Docker compose for those services while the language itself runs natively has been the best solution to this problem for me in the past. Docker compose for redis, postgres, elastic, etc.
IMO Docker for local dev is most beneficial for python where local installs are so all over the place.
This is exactly what I recently set up for our small team: use Docker Compose to start Postgres and Redis, and run Rails and Sidekiq natively. Everyone is pretty happy with this setup, we no longer have to manage Postgres and Redis via Homebrew and it means we're using the same versions locally and in production.
If anyone is curious about the details, I simply reused the existing `bin/dev` script set up by Rails by adding this to `Procfile.dev`:
docker: docker compose -f docker-compose.dev.yml up
The only issue is that foreman (the gem used by `bin/dev` to start multiple processes) doesn't have a way to mark one process as depending on another, so this relies on Docker starting the Postgres and Redis containers fast enough so that they're up and running for Rails and Sidekiq. In practice it means that we need to run the `docker compose` manually the first time (and I suppose every time we'll update to new versions) so that Docker downloads the images and caches them locally.
For your issue could you handle bringing up your docker-compose 'manually' in bin/dev? Maybe conditionally by checking if the image exists locally with `docker images`. Then tear it down and run foreman after it completes?

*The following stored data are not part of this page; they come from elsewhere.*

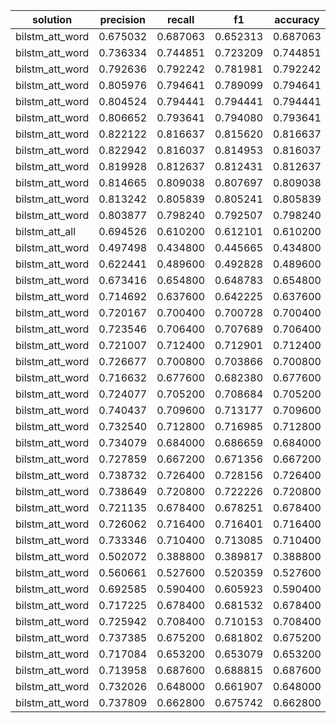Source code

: |solution|precision|recall|f1|accuracy|auc|                                                                                                                                                               
|---------|:---:|:----:|:--:|:--:|:--:|
|bilstm_att_word|0.675032|0.687063|0.652313|0.687063|0.828148|
|bilstm_att_word|0.736334|0.744851|0.723209|0.744851|0.860582|
|bilstm_att_word|0.792636|0.792242|0.781981|0.792242|0.886212|
|bilstm_att_word|0.805976|0.794641|0.789099|0.794641|0.888681|
|bilstm_att_word|0.804524|0.794441|0.794441|0.794441|0.890144|
|bilstm_att_word|0.806652|0.793641|0.794080|0.793641|0.889815|
|bilstm_att_word|0.822122|0.816637|0.815620|0.816637|0.901051|
|bilstm_att_word|0.822942|0.816037|0.814953|0.816037|0.898948|
|bilstm_att_word|0.819928|0.812637|0.812431|0.812637|0.898674|
|bilstm_att_word|0.814665|0.809038|0.807697|0.809038|0.898111|
|bilstm_att_word|0.813242|0.805839|0.805241|0.805839|0.895932|
|bilstm_att_word|0.803877|0.798240|0.792507|0.798240|0.889265|
|bilstm_att_all|0.694526|0.610200|0.612101|0.610200|0.789450|
|bilstm_att_word|0.497498|0.434800|0.445665|0.434800|0.693745|
|bilstm_att_word|0.622441|0.489600|0.492828|0.489600|0.723457|
|bilstm_att_word|0.673416|0.654800|0.648783|0.654800|0.812891|
|bilstm_att_word|0.714692|0.637600|0.642225|0.637600|0.803519|
|bilstm_att_word|0.720167|0.700400|0.700728|0.700400|0.837914|
|bilstm_att_word|0.723546|0.706400|0.707689|0.706400|0.841298|
|bilstm_att_word|0.721007|0.712400|0.712901|0.712400|0.844277|
|bilstm_att_word|0.726677|0.700800|0.703866|0.700800|0.838122|
|bilstm_att_word|0.716632|0.677600|0.682380|0.677600|0.825425|
|bilstm_att_word|0.724077|0.705200|0.708684|0.705200|0.840798|
|bilstm_att_word|0.740437|0.709600|0.713177|0.709600|0.842900|
|bilstm_att_word|0.732540|0.712800|0.716985|0.712800|0.844615|
|bilstm_att_word|0.734079|0.684000|0.686659|0.684000|0.828893|
|bilstm_att_word|0.727859|0.667200|0.671356|0.667200|0.820906|
|bilstm_att_word|0.738732|0.726400|0.728156|0.726400|0.851953|
|bilstm_att_word|0.738649|0.720800|0.722226|0.720800|0.848818|
|bilstm_att_word|0.721135|0.678400|0.678251|0.678400|0.826992|
|bilstm_att_word|0.726062|0.716400|0.716401|0.716400|0.846473|
|bilstm_att_word|0.733346|0.710400|0.713085|0.710400|0.843645|
|bilstm_att_word|0.502072|0.388800|0.389817|0.388800|0.669310|
|bilstm_att_word|0.560661|0.527600|0.520359|0.527600|0.744362|
|bilstm_att_word|0.692585|0.590400|0.605923|0.590400|0.778180|
|bilstm_att_word|0.717225|0.678400|0.681532|0.678400|0.826030|
|bilstm_att_word|0.725942|0.708400|0.710153|0.708400|0.842037|
|bilstm_att_word|0.737385|0.675200|0.681802|0.675200|0.824428|
|bilstm_att_word|0.717084|0.653200|0.653079|0.653200|0.811989|
|bilstm_att_word|0.713958|0.687600|0.688815|0.687600|0.830873|
|bilstm_att_word|0.732026|0.648000|0.661907|0.648000|0.808946|
|bilstm_att_word|0.737809|0.662800|0.675742|0.662800|0.818523|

Yeah, and python has been most of my exposure to local Docker, so that may be coloring my experience here. Running a couple off-the-shelf applications in the background with Docker isn't too bad, but having it at the center of your dev workflow where you're constantly rebuilding a container around your own code is just awful in my experience
IMO Docker for local dev is most beneficial for python where local installs are so all over the place.